EXTRACTED INFORMATION below:

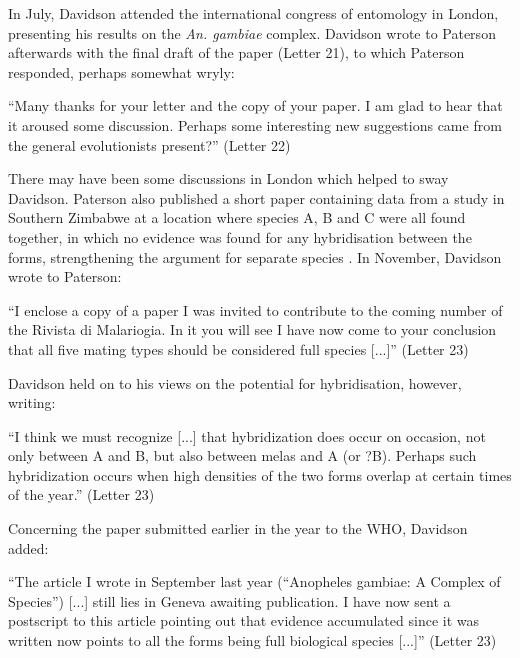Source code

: \documentclass[a4paper,11pt,abstracton,hidelinks]{scrartcl}
\begin{document}
In July, Davidson attended the international congress of entomology in London, presenting his results on the \textit{An. gambiae} complex. Davidson wrote to Paterson afterwards with the final draft of the paper (Letter 21), to which Paterson responded, perhaps somewhat wryly:


\begin{displayquote}
``Many thanks for your letter and the copy of your paper. I am glad to hear that it aroused some discussion. Perhaps some interesting new suggestions came from the general evolutionists present?'' (Letter 22)
\end{displayquote}


There may have been some discussions in London which helped to sway Davidson. Paterson also published a short paper containing data from a study in Southern Zimbabwe at a location where species A, B and C were all found together, in which no evidence was found for any hybridisation between the forms, strengthening the argument for separate species \citep{Paterson1964}. In November, Davidson wrote to Paterson:


\begin{displayquote}
``I enclose a copy of a paper I was invited to contribute to the coming number of the Rivista di Malariogia. In it you will see I have now come to your conclusion that all five mating types should be considered full species [...]'' (Letter 23)
\end{displayquote}


Davidson held on to his views on the potential for hybridisation, however, writing:


\begin{displayquote}
``I think we must recognize [...] that hybridization does occur on occasion, not only between A and B, but also between melas and A (or ?B). Perhaps such hybridization occurs when high densities of the two forms overlap at certain times of the year.'' (Letter 23)
\end{displayquote}


Concerning the paper submitted earlier in the year to the WHO, Davidson added:


\begin{displayquote}
``The article I wrote in September last year (``Anopheles gambiae: A Complex of Species'') [...] still lies in Geneva awaiting publication. I have now sent a postscript to this article pointing out that evidence accumulated since it was written now points to all the forms being full biological species [...]'' (Letter 23)
\end{displayquote}
\end{document}

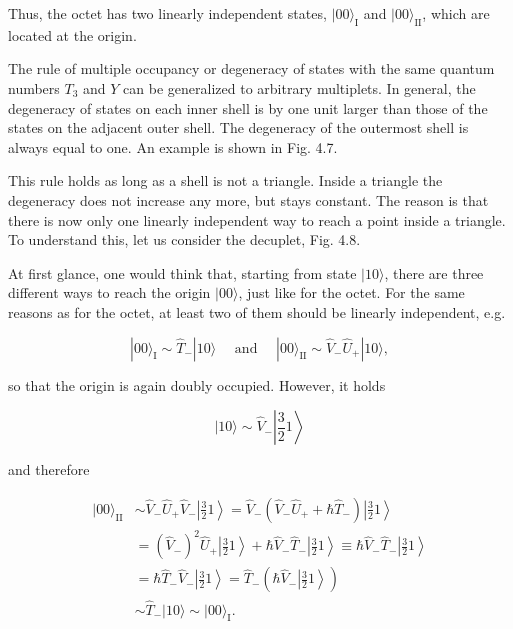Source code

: \documentclass[10pt, letterpaper]{article}
\begin{document}
Thus, the octet has two linearly independent states, $|00\rangle_{\mathrm{I}}$ and $|00\rangle_{\mathrm{II}}$, which are located at the origin.

The rule of multiple occupancy or degeneracy of states with the same quantum numbers $T_{3}$ and $Y$ can be generalized to arbitrary multiplets. In general, the degeneracy of states on each inner shell is by one unit larger than those of the states on the adjacent outer shell. The degeneracy of the outermost shell is always equal to one. An example is shown in Fig. 4.7.

This rule holds as long as a shell is not a triangle. Inside a triangle the degeneracy does not increase any more, but stays constant. The reason is that there is now only one linearly independent way to reach a point inside a triangle. To understand this, let us consider the decuplet, Fig. 4.8.

At first glance, one would think that, starting from state $|10\rangle$, there are three different ways to reach the origin $|00\rangle$, just like for the octet. For the same reasons as for the octet, at least two of them should be linearly independent, e.g.

$$
|00\rangle_{\mathrm{I}} \sim \hat{T}_{-}|10\rangle \quad \text { and } \quad|00\rangle_{\mathrm{II}} \sim \hat{V}_{-} \hat{U}_{+}|10\rangle,
$$

so that the origin is again doubly occupied. However, it holds

$$
|10\rangle \sim \hat{V}_{-}\left|\frac{3}{2} 1\right\rangle
$$

and therefore

$$
\begin{aligned}
|00\rangle_{\mathrm{II}} & \sim \hat{V}_{-} \hat{U}_{+} \hat{V}_{-}\left|\frac{3}{2} 1\right\rangle=\hat{V}_{-}\left(\hat{V}_{-} \hat{U}_{+}+\hbar \hat{T}_{-}\right)\left|\frac{3}{2} 1\right\rangle \\
& =\left(\hat{V}_{-}\right)^{2} \hat{U}_{+}\left|\frac{3}{2} 1\right\rangle+\hbar \hat{V}_{-} \hat{T}_{-}\left|\frac{3}{2} 1\right\rangle \equiv \hbar \hat{V}_{-} \hat{T}_{-}\left|\frac{3}{2} 1\right\rangle \\
& =\hbar \hat{T}_{-} \hat{V}_{-}\left|\frac{3}{2} 1\right\rangle=\hat{T}_{-}\left(\hbar \hat{V}_{-}\left|\frac{3}{2} 1\right\rangle\right) \\
& \sim \hat{T}_{-}|10\rangle \sim|00\rangle_{\mathrm{I}} .
\end{aligned}
$$
\end{document}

End of EXTRACTED INFORMATION.

_DESCRIPTION OF THE TASK_
Each record above goes into the copy unchanged; the pictures do not.

_REPLY TO THE EXERCISE_
Source code

: \documentclass[a4paper,11pt,abstracton,hidelinks]{scrartcl}
\begin{document}
In July, Davidson attended the international congress of entomology in London, presenting his results on the \textit{An. gambiae} complex. Davidson wrote to Paterson afterwards with the final draft of the paper (Letter 21), to which Paterson responded, perhaps somewhat wryly:


\begin{displayquote}
``Many thanks for your letter and the copy of your paper. I am glad to hear that it aroused some discussion. Perhaps some interesting new suggestions came from the general evolutionists present?'' (Letter 22)
\end{displayquote}


There may have been some discussions in London which helped to sway Davidson. Paterson also published a short paper containing data from a study in Southern Zimbabwe at a location where species A, B and C were all found together, in which no evidence was found for any hybridisation between the forms, strengthening the argument for separate species \citep{Paterson1964}. In November, Davidson wrote to Paterson:


\begin{displayquote}
``I enclose a copy of a paper I was invited to contribute to the coming number of the Rivista di Malariogia. In it you will see I have now come to your conclusion that all five mating types should be considered full species [...]'' (Letter 23)
\end{displayquote}


Davidson held on to his views on the potential for hybridisation, however, writing:


\begin{displayquote}
``I think we must recognize [...] that hybridization does occur on occasion, not only between A and B, but also between melas and A (or ?B). Perhaps such hybridization occurs when high densities of the two forms overlap at certain times of the year.'' (Letter 23)
\end{displayquote}


Concerning the paper submitted earlier in the year to the WHO, Davidson added:


\begin{displayquote}
``The article I wrote in September last year (``Anopheles gambiae: A Complex of Species'') [...] still lies in Geneva awaiting publication. I have now sent a postscript to this article pointing out that evidence accumulated since it was written now points to all the forms being full biological species [...]'' (Letter 23)
\end{displayquote}
\end{document}

Source code

: \documentclass[10pt, letterpaper]{article}
\begin{document}
Thus, the octet has two linearly independent states, $|00\rangle_{\mathrm{I}}$ and $|00\rangle_{\mathrm{II}}$, which are located at the origin.

The rule of multiple occupancy or degeneracy of states with the same quantum numbers $T_{3}$ and $Y$ can be generalized to arbitrary multiplets. In general, the degeneracy of states on each inner shell is by one unit larger than those of the states on the adjacent outer shell. The degeneracy of the outermost shell is always equal to one. An example is shown in Fig. 4.7.

This rule holds as long as a shell is not a triangle. Inside a triangle the degeneracy does not increase any more, but stays constant. The reason is that there is now only one linearly independent way to reach a point inside a triangle. To understand this, let us consider the decuplet, Fig. 4.8.

At first glance, one would think that, starting from state $|10\rangle$, there are three different ways to reach the origin $|00\rangle$, just like for the octet. For the same reasons as for the octet, at least two of them should be linearly independent, e.g.

$$
|00\rangle_{\mathrm{I}} \sim \hat{T}_{-}|10\rangle \quad \text { and } \quad|00\rangle_{\mathrm{II}} \sim \hat{V}_{-} \hat{U}_{+}|10\rangle,
$$

so that the origin is again doubly occupied. However, it holds

$$
|10\rangle \sim \hat{V}_{-}\left|\frac{3}{2} 1\right\rangle
$$

and therefore

$$
\begin{aligned}
|00\rangle_{\mathrm{II}} & \sim \hat{V}_{-} \hat{U}_{+} \hat{V}_{-}\left|\frac{3}{2} 1\right\rangle=\hat{V}_{-}\left(\hat{V}_{-} \hat{U}_{+}+\hbar \hat{T}_{-}\right)\left|\frac{3}{2} 1\right\rangle \\
& =\left(\hat{V}_{-}\right)^{2} \hat{U}_{+}\left|\frac{3}{2} 1\right\rangle+\hbar \hat{V}_{-} \hat{T}_{-}\left|\frac{3}{2} 1\right\rangle \equiv \hbar \hat{V}_{-} \hat{T}_{-}\left|\frac{3}{2} 1\right\rangle \\
& =\hbar \hat{T}_{-} \hat{V}_{-}\left|\frac{3}{2} 1\right\rangle=\hat{T}_{-}\left(\hbar \hat{V}_{-}\left|\frac{3}{2} 1\right\rangle\right) \\
& \sim \hat{T}_{-}|10\rangle \sim|00\rangle_{\mathrm{I}} .
\end{aligned}
$$
\end{document}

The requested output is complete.